Unconventional myosin-Ia is a protein that in humans is encoded by the MYO1A gene.

The protein encoded by this gene belongs to the myosin superfamily. Myosins are molecular motors that, upon interaction with actin filaments, utilize energy from ATP hydrolysis to generate mechanical force. Each myosin has a conserved N-terminal motor domain that contains both ATP-binding and actin-binding sequences. Following the motor domain is a light-chain-binding 'neck' region containing 1-6 copies of a repeat element, the IQ motif, that serves as a binding site for calmodulin or other members of the EF-hand superfamily of calcium-binding proteins.
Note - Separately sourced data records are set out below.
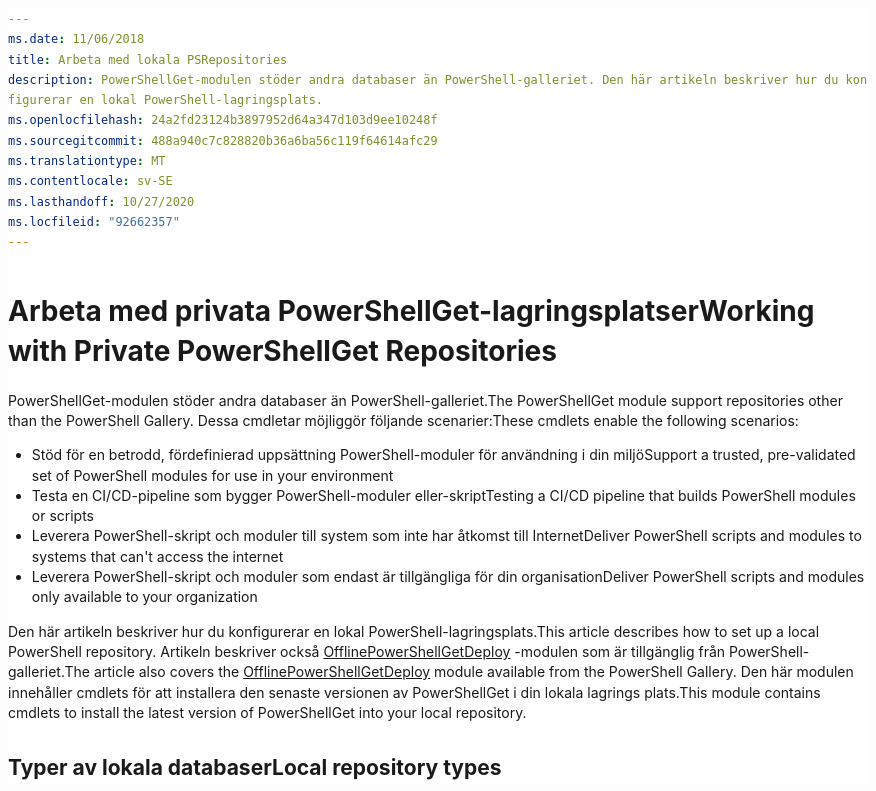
```yaml
---
ms.date: 11/06/2018
title: Arbeta med lokala PSRepositories
description: PowerShellGet-modulen stöder andra databaser än PowerShell-galleriet. Den här artikeln beskriver hur du konfigurerar en lokal PowerShell-lagringsplats.
ms.openlocfilehash: 24a2fd23124b3897952d64a347d103d9ee10248f
ms.sourcegitcommit: 488a940c7c828820b36a6ba56c119f64614afc29
ms.translationtype: MT
ms.contentlocale: sv-SE
ms.lasthandoff: 10/27/2020
ms.locfileid: "92662357"
---
```

# <a name="working-with-private-powershellget-repositories"></a><span data-ttu-id="9bfbb-104">Arbeta med privata PowerShellGet-lagringsplatser</span><span class="sxs-lookup"><span data-stu-id="9bfbb-104">Working with Private PowerShellGet Repositories</span></span>

<span data-ttu-id="9bfbb-105">PowerShellGet-modulen stöder andra databaser än PowerShell-galleriet.</span><span class="sxs-lookup"><span data-stu-id="9bfbb-105">The PowerShellGet module support repositories other than the PowerShell Gallery.</span></span>
<span data-ttu-id="9bfbb-106">Dessa cmdletar möjliggör följande scenarier:</span><span class="sxs-lookup"><span data-stu-id="9bfbb-106">These cmdlets enable the following scenarios:</span></span>

- <span data-ttu-id="9bfbb-107">Stöd för en betrodd, fördefinierad uppsättning PowerShell-moduler för användning i din miljö</span><span class="sxs-lookup"><span data-stu-id="9bfbb-107">Support a trusted, pre-validated set of PowerShell modules for use in your environment</span></span>
- <span data-ttu-id="9bfbb-108">Testa en CI/CD-pipeline som bygger PowerShell-moduler eller-skript</span><span class="sxs-lookup"><span data-stu-id="9bfbb-108">Testing a CI/CD pipeline that builds PowerShell modules or scripts</span></span>
- <span data-ttu-id="9bfbb-109">Leverera PowerShell-skript och moduler till system som inte har åtkomst till Internet</span><span class="sxs-lookup"><span data-stu-id="9bfbb-109">Deliver PowerShell scripts and modules to systems that can't access the internet</span></span>
- <span data-ttu-id="9bfbb-110">Leverera PowerShell-skript och moduler som endast är tillgängliga för din organisation</span><span class="sxs-lookup"><span data-stu-id="9bfbb-110">Deliver PowerShell scripts and modules only available to your organization</span></span>

<span data-ttu-id="9bfbb-111">Den här artikeln beskriver hur du konfigurerar en lokal PowerShell-lagringsplats.</span><span class="sxs-lookup"><span data-stu-id="9bfbb-111">This article describes how to set up a local PowerShell repository.</span></span> <span data-ttu-id="9bfbb-112">Artikeln beskriver också [OfflinePowerShellGetDeploy][] -modulen som är tillgänglig från PowerShell-galleriet.</span><span class="sxs-lookup"><span data-stu-id="9bfbb-112">The article also covers the [OfflinePowerShellGetDeploy][] module available from the PowerShell Gallery.</span></span> <span data-ttu-id="9bfbb-113">Den här modulen innehåller cmdlets för att installera den senaste versionen av PowerShellGet i din lokala lagrings plats.</span><span class="sxs-lookup"><span data-stu-id="9bfbb-113">This module contains cmdlets to install the latest version of PowerShellGet into your local repository.</span></span>

## <a name="local-repository-types"></a><span data-ttu-id="9bfbb-114">Typer av lokala databaser</span><span class="sxs-lookup"><span data-stu-id="9bfbb-114">Local repository types</span></span>


[OfflinePowerShellGetDeploy]: https://www.powershellgallery.com/packages/OfflinePowerShellGetDeploy/0.1.1
[NuGet. Server]: /nuget/hosting-packages/nuget-server
[Nuget.Server]: /nuget/hosting-packages/nuget-server
[nuget.exe]: /nuget/tools/nuget-exe-cli-reference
At the C-terminus, each myosin class has a distinct tail domain that serves in dimerization, membrane binding, protein binding, and/or enzymatic activities and targets each myosin to its particular subcellular location. The myosin-Ia protein is expressed by enterocytes, the epithelial cells that line the luminal surface of the small intestine.  In these cells the myosin-1a protein localizes specifically to the brush border.  Experiments indicate that the brush border population of the encoded protein turns over rapidly, while its head and tail domains interact transiently with the core actin and plasma membrane, respectively. A rapidly exchanging pool of the unconventional myosin-Ia protein binds to the actin core bundle, which turns over on a much slower timescale.